Introduction

The next several chapters discuss methods for simulating the genealogy of a sample. This branch of population genetics is called coalescent theory and it provides an explicit generative model for data. Typically, this model is a null model not involving selection, but this assumption can be relaxed to some extent.

These chapters should accompany texts discussing the relevant theory. Examples appropriate for graduate-level courses are:

  • Wakeley’s excellent book. [Wak08].

  • Hudson’s seminal 1990 review [Hud90]

  • Nordborg’s chapter in Handbook of Statistical Genetics. [Nor04]

  • Rosenberg and Nordborg’s review. [RN02]

Factors of two

A constant source of confusion to people learning about coalescent models has to do with time scaling. As discussed in the references above, time is measured in continuous units with respect to the (effective) population size. Thus, we may say that an event occurred \(\tau = \frac{g}{2N_e}\) time units ago, where \(g\) is the number of generations. Here, \(\tau\) is a measure of time in units of \(2N_e\) generations.

Sadly, factors of two are casually ignored, omitted, or forgotten about entirely when explaining the meaning of analytical expressions or how various software tools work. To the best of my ability, all time units presented here will be in units of \(2N_e\) generations. This scaling differs from how Hudson’s ms program [Hud02] treats time units, which itself differs from Kelleher et al.’s msprime [KEM16]. We will make note of differences in scaling as necessary.

Representing trees

This tree is a random sample from the Kingman coalescent. This tree shows the ancestral history of a present-day sample of \(n = 5\) randomly-chosen samples. Each node on the tree (small black circles) are labelled with id: (time, parent id). The id is an index that uniquely identifies each node.

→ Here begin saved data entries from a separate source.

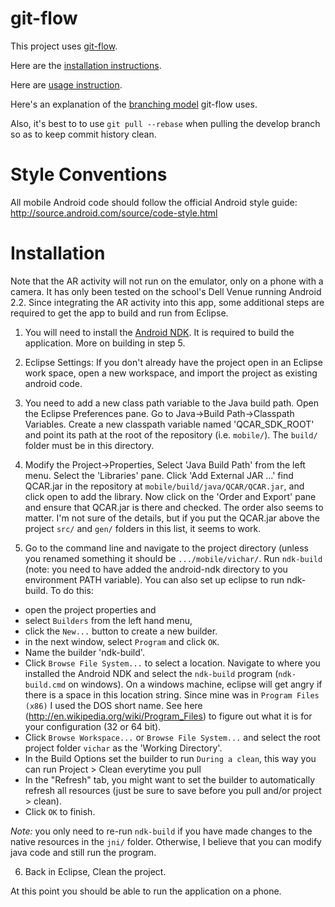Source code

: git-flow
========
This project uses [git-flow](https://github.com/nvie/gitflow/).

Here are the [installation instructions](https://github.com/nvie/gitflow/wiki/Installation).

Here are [usage instruction](http://jeffkreeftmeijer.com/2010/why-arent-you-using-git-flow/).

Here's an explanation of the [branching model](http://nvie.com/posts/a-successful-git-branching-model/) git-flow uses.

Also, it's best to to use `git pull --rebase` when pulling the develop branch so as to keep commit history clean.

Style Conventions
=================

All mobile Android code should follow the official Android style guide: http://source.android.com/source/code-style.html

Installation
===========

Note that the AR activity will not run on the emulator, only on a phone with a camera. It has only been tested on the school's Dell Venue running Android 2.2. Since integrating the AR activity into this app, some additional steps are required to get the app to build and run from Eclipse.

1. You will need to install the [Android NDK](http://developer.android.com/tools/sdk/ndk/index.html). It is required to build the application. More on building in step 5.

2. Eclipse Settings: If you don't already have the project open in an Eclipse work space, open a new workspace, and import the project as existing android code. 

3. You need to add a new class path variable to the Java build path. Open the Eclipse Preferences pane. Go to Java->Build Path->Classpath Variables. Create a new classpath variable named 'QCAR_SDK_ROOT' and point its path at the root of the repository (i.e. `mobile/`). The `build/` folder must be in this directory.

4. Modify the Project->Properties, Select 'Java Build Path' from the left menu. Select the 'Libraries' pane. Click 'Add External JAR …' find QCAR.jar in the repository at `mobile/build/java/QCAR/QCAR.jar`, and click open to add the library. Now click on the 'Order and Export' pane and ensure that QCAR.jar is there and checked. The order also seems to matter. I'm not sure of the details, but if you put the QCAR.jar above the project `src/` and `gen/` folders in this list, it seems to work. 

5. Go to the command line and navigate to the project directory (unless you renamed something it should be `.../mobile/vichar/`. Run `ndk-build` (note: you need to have added the android-ndk directory to you environment PATH variable). You can also set up eclipse to run ndk-build. To do this:

* open the project properties and
* select `Builders` from the left hand menu,
* click the `New...` button to create a new builder.
* in the next window, select `Program` and click `OK`.
* Name the builder 'ndk-build'.
* Click `Browse File System...` to select a location. Navigate to where you installed the Android NDK and select the `ndk-build` program (`ndk-build.cmd` on windows). On a windows machine, eclipse will get angry if there is a space in this location string. Since mine was in `Program Files (x86)` I used the DOS short name. See here (http://en.wikipedia.org/wiki/Program_Files) to figure out what it is for your configuration (32 or 64 bit).
* Click `Browse Workspace...` or `Browse File System...` and select the root project folder `vichar` as the 'Working Directory'.
* In the Build Options set the builder to run `During a clean`, this way you can run Project > Clean everytime you pull
* In the "Refresh" tab, you might want to set the builder to automatically refresh all resources (just be sure to save before you pull and/or project > clean).
* Click `OK` to finish.

_Note:_ you only need to re-run `ndk-build` if you have made changes to the native resources in the `jni/` folder. Otherwise, I believe that you can modify java code and still run the program.

6. Back in Eclipse, Clean the project. 

At this point you should be able to run the application on a phone. 


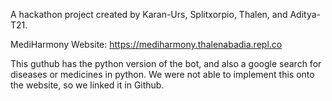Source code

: A hackathon project created by Karan-Urs, Splitxorpio, Thalen, and Aditya-T21.

MediHarmony Website: https://mediharmony.thalenabadia.repl.co

This guthub has the python version of the bot, and also a google search for diseases or medicines in python. We were not able to implement this onto the website, so we linked it in Github.
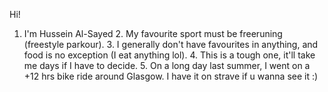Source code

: Hi!
1. I'm Hussein Al-Sayed
   2. My favourite sport must be freeruning (freestyle parkour).
   3. I generally don't have favourites in anything, and food is no exception (I eat anything lol). 
   4. This is a tough one, it'll take me days if I have to decide.
   5. On a long day last summer, I went on a +12 hrs bike ride around Glasgow. I have it on strave if u wanna see it :)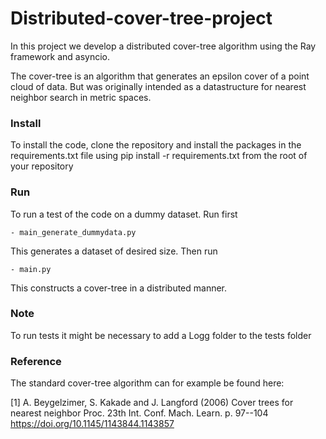 # Distributed-cover-tree-project
In this project we develop a distributed cover-tree algorithm using the Ray framework
and asyncio.

The cover-tree is
an algorithm that generates an epsilon cover of a point cloud of data. But was
originally intended as a datastructure for nearest neighbor search in metric spaces. 


### Install
To install the code, clone the repository and install the packages in the 
requirements.txt file using pip install -r requirements.txt from the root of your repository

### Run
To run a test of the code on a dummy dataset. Run first

    - main_generate_dummydata.py
    
This generates a dataset of desired size. Then run 

    - main.py 
    
This constructs a cover-tree in a distributed manner.

### Note
To run tests it might be necessary to add a Logg folder to the tests folder
### Reference
The standard cover-tree algorithm can for example be found here:

<a id="1">[1]</a> A. Beygelzimer, S. Kakade and J. Langford (2006)
Cover trees for nearest neighbor
Proc. 23th Int. Conf. Mach. Learn. p. 97--104
https://doi.org/10.1145/1143844.1143857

This tree has the following properties:

  • Our present-day samples have id values from \([0, n)\).

  • Each present-day node has a time of 0.

  • Time increases into the past.

  • Time is measured in units of \(2N_e\) generations. Note: the simulator used scales time in units of \(N_e\) generations. The values have been adjusted.

  • There are a total of \(2n - 1\) nodes.

  • The root node has id 8. The parent id of this node has a value of -1, which we interpret as NULL. This NULL indicates that there is no parent, thus indicating that this is a root node.

../_images/coalescent_intro_1_0.svg

Fig. 1 An example tree simulated under Kingman’s coalescent using msprime [KEM16].

For reasons of computational efficiency, it is convenient to represent these tree structures as a collection of arrays. These collections describe a tree in a table-like format:

parent time
node
0 5 0.000000
1 6 0.000000
2 5 0.000000
3 6 0.000000
4 7 0.000000
5 8 0.098546
6 7 0.310345
7 8 0.443811
8 -1 3.020761

Fig. 2 Table representation of the tree shown in Fig. 1.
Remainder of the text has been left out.